### Record set ###
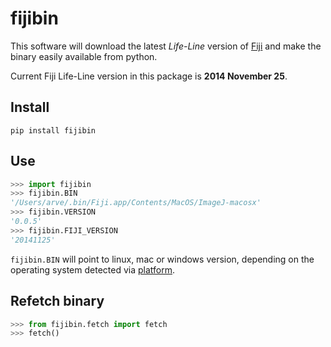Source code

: # fijibin
This software will download the latest *Life-Line* version of [Fiji](http://fiji.sc/)
and make the binary easily available from python.

Current Fiji Life-Line version in this package is **2014 November 25**.

## Install
```
pip install fijibin
```

## Use
```python
>>> import fijibin
>>> fijibin.BIN
'/Users/arve/.bin/Fiji.app/Contents/MacOS/ImageJ-macosx'
>>> fijibin.VERSION
'0.0.5'
>>> fijibin.FIJI_VERSION
'20141125'
```

`fijibin.BIN` will point to linux, mac or windows version, depending on the
operating system detected via [platform](https://docs.python.org/3.4/library/platform.html).

## Refetch binary
```python
>>> from fijibin.fetch import fetch
>>> fetch()
```
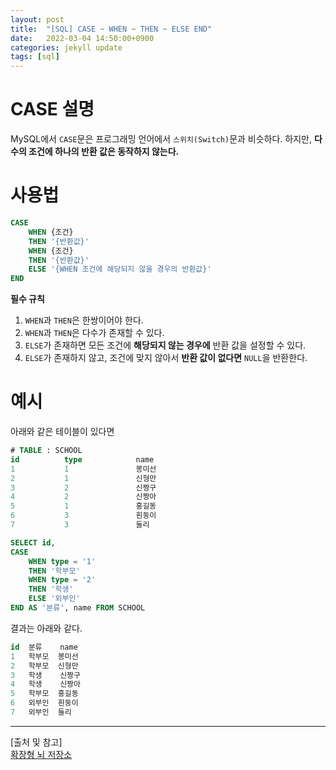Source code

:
 ```yaml
---
layout: post
title:  "[SQL] CASE ~ WHEN ~ THEN ~ ELSE END"
date:   2022-03-04 14:50:00+0900
categories: jekyll update
tags: [sql]
---
```

# CASE 설명
MySQL에서 `CASE`문은 프로그래밍 언어에서 `스위치(Switch)`문과 비슷하다. 하지만, **다수의 조건에 하나의 반환 값은 동작하지 않는다.**

# 사용법
```sql
CASE
    WHEN {조건}
    THEN '{반환값}'
    WHEN {조건}
    THEN '{반환값}'
    ELSE '{WHEN 조건에 해당되지 않을 경우의 반환값}'
END
```
**필수 규칙**  
1. `WHEN`과 `THEN`은 한쌍이어야 한다.  
2. `WHEN`과 `THEN`은 다수가 존재할 수 있다.
3. `ELSE`가 존재하면 모든 조건에 **해당되지 않는 경우에** 반환 값을 설정할 수 있다.  
4. `ELSE`가 존재하지 않고, 조건에 맞지 않아서 **반환 값이 없다면** `NULL`을 반환한다.  

# 예시
아래와 같은 테이블이 있다면
```sql
# TABLE : SCHOOL
id          type            name
1           1               봉미선
2           1               신형만
3           2               신짱구
4           2               신짱아
5           1               홍길동
6           3               흰둥이
7           3               둘리
```
```sql
SELECT id,
CASE
    WHEN type = '1'
    THEN '학부모'
    WHEN type = '2'
    THEN '학생'
    ELSE '외부인'
END AS '분류', name FROM SCHOOL
```
결과는 아래와 같다.
```sql
id  분류    name
1   학부모  봉미선
2   학부모  신형만
3   학생    신짱구
4   학생    신짱아
5   학부모  홍길동
6   외부인  흰둥이
7   외부인  둘리
```
  
  
  
  
---
  
[출처 및 참고]  
[확장형 뇌 저장소](https://extbrain.tistory.com/46)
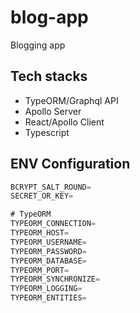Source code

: # blog-app

Blogging app

## Tech stacks

- TypeORM/Graphql API
- Apollo Server
- React/Apollo Client
- Typescript

## ENV Configuration

```javascript
BCRYPT_SALT_ROUND=
SECRET_OR_KEY=

# TypeORM
TYPEORM_CONNECTION=
TYPEORM_HOST=
TYPEORM_USERNAME=
TYPEORM_PASSWORD=
TYPEORM_DATABASE=
TYPEORM_PORT=
TYPEORM_SYNCHRONIZE=
TYPEORM_LOGGING=
TYPEORM_ENTITIES=
```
###
• **Task prompt**: Which lines of the data contain "WHEN"? Copy them all.

• **Response to this task**:
title:  "[SQL] CASE ~ WHEN ~ THEN ~ ELSE END"
    WHEN {조건}
    WHEN {조건}
    ELSE '{WHEN 조건에 해당되지 않을 경우의 반환값}'
1. `WHEN`과 `THEN`은 한쌍이어야 한다.  
2. `WHEN`과 `THEN`은 다수가 존재할 수 있다.
    WHEN type = '1'
    WHEN type = '2'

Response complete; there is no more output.